>>>>>

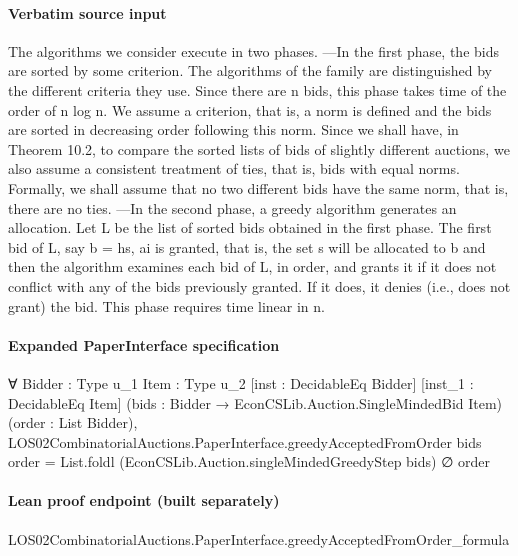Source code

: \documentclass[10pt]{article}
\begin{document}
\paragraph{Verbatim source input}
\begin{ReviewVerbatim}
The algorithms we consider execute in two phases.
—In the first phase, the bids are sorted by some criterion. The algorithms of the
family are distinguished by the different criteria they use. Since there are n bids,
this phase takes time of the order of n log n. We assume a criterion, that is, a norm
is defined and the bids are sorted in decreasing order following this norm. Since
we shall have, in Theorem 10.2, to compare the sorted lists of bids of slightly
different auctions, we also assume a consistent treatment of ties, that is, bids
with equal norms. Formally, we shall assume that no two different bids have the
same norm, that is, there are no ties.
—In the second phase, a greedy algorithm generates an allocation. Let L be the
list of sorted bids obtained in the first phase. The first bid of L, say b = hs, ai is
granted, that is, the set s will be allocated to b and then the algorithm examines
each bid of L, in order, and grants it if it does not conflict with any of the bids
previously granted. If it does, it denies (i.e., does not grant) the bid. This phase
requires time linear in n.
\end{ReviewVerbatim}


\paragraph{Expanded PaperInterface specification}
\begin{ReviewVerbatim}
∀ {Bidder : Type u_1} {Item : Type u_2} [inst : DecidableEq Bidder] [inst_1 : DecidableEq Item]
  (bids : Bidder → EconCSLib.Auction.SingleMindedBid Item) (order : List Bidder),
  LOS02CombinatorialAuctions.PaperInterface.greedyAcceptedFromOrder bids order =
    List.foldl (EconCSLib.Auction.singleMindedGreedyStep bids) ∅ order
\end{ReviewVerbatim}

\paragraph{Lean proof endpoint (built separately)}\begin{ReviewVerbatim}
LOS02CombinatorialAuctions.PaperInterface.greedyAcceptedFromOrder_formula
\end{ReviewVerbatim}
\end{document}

<<<<<
>>>>>

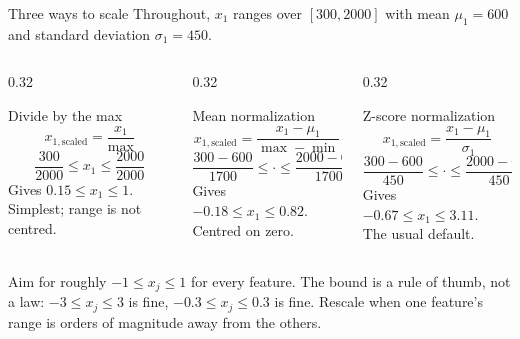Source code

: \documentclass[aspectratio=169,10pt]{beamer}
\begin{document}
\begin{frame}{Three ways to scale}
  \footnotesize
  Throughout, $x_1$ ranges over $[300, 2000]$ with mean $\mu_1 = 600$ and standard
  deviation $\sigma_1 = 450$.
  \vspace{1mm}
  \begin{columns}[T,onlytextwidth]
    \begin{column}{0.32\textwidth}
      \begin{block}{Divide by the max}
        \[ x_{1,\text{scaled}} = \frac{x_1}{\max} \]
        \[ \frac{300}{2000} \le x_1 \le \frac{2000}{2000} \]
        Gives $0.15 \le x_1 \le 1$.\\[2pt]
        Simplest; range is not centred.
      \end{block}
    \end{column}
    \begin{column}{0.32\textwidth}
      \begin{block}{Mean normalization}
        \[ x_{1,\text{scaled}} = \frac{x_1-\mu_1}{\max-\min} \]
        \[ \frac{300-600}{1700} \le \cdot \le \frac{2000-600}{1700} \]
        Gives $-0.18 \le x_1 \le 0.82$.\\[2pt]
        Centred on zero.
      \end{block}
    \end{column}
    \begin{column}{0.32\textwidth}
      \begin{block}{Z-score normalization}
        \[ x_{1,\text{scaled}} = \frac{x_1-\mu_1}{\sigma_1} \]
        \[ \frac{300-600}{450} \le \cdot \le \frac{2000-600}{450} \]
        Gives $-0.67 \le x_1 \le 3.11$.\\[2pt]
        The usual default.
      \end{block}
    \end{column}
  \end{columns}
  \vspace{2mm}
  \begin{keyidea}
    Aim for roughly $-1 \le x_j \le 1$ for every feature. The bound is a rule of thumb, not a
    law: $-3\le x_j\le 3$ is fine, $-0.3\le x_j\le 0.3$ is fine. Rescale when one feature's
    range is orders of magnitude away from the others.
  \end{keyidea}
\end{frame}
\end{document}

<<<<<

◆ **Activity**:
The word "EconCSLib" appears on some lines of the data above; count those lines and give only the total.

◆ **Solution to this task**:
2